Material for the task START
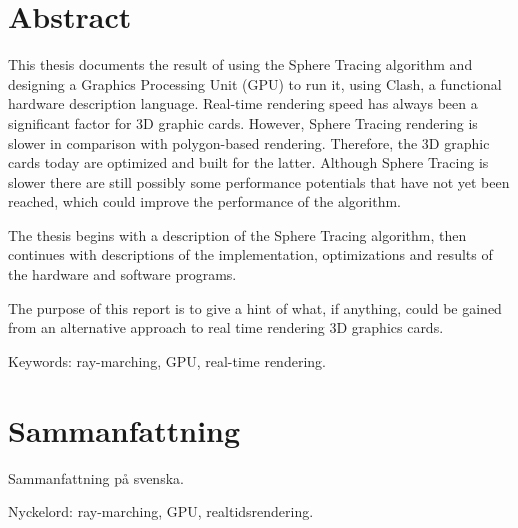 \thispagestyle{plain}			%
\setlength{\parskip}{0pt plus 1.0pt}
\section*{Abstract}
	
	This thesis documents the result of using the Sphere Tracing algorithm and
	designing a Graphics Processing Unit (GPU) to run it, using Clash, a
	functional hardware description language. Real-time rendering speed has
	always been a significant factor for 3D graphic cards. However, Sphere
	Tracing rendering is slower in comparison with polygon-based rendering.
	Therefore, the 3D graphic cards today are optimized and built for the
	latter. Although Sphere Tracing is slower there are still possibly some
	performance potentials that have not yet been reached, which could improve
	the performance of the algorithm.
	
	The thesis begins with a description of the Sphere Tracing algorithm, then
	continues with descriptions of the implementation, optimizations and results
	of the hardware and software programs.
	
	The purpose of this report is to give a hint of what, if anything, could be
	gained from an alternative approach to real time rendering 3D graphics
	cards.

	\vfill
	Keywords: ray-marching, GPU, real-time rendering.

\newpage
\thispagestyle{plain}

\section*{Sammanfattning}
	
	Sammanfattning på svenska.
	
	\vfill
	Nyckelord: ray-marching, GPU, realtidsrendering.


\newpage
\thispagestyle{empty}
\mbox{}
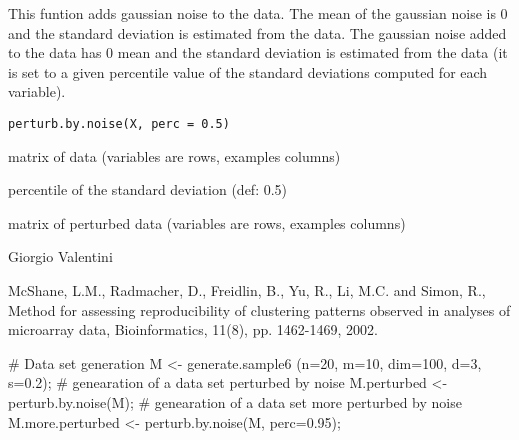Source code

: \documentclass{article}
\begin{document}
\begin{Description}\relax
This funtion adds gaussian noise to the data. The mean of the gaussian noise is 0 and the standard deviation is estimated from the data.
The gaussian noise  added to the data has 0 mean and the standard deviation is estimated from the data (it is 
set to a given percentile value of the standard deviations computed for each variable).
\end{Description}
\begin{Usage}
\begin{verbatim}
perturb.by.noise(X, perc = 0.5)
\end{verbatim}
\end{Usage}
\begin{Arguments}
\begin{ldescription}
\item[\code{X}] matrix of data (variables are rows, examples columns) 
\item[\code{perc}] percentile of the standard deviation (def: 0.5) 
\end{ldescription}
\end{Arguments}
\begin{Value}
matrix of perturbed data (variables are rows, examples columns)
\end{Value}
\begin{Author}\relax
Giorgio Valentini 
\end{Author}
\begin{References}\relax
McShane, L.M., Radmacher, D., Freidlin, B., Yu, R.,  Li, M.C. and Simon, R.,
Method for assessing reproducibility of clustering patterns observed in analyses of microarray data,
Bioinformatics, 11(8), pp. 1462-1469, 2002.
\end{References}
\begin{SeeAlso}\relax
{}
\end{SeeAlso}
\begin{Examples}
\begin{ExampleCode}
# Data set generation
M <- generate.sample6 (n=20, m=10, dim=100, d=3, s=0.2);
# genearation of a data set perturbed by noise
M.perturbed <- perturb.by.noise(M);
# genearation of a data set more perturbed by noise
M.more.perturbed <- perturb.by.noise(M, perc=0.95);
\end{ExampleCode}
\end{Examples}
\end{document}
Material for the task END
Exercise requirements: Within the records above, find every line holding the word "ExampleCode" and give the total as a bare number.

Task answer: 2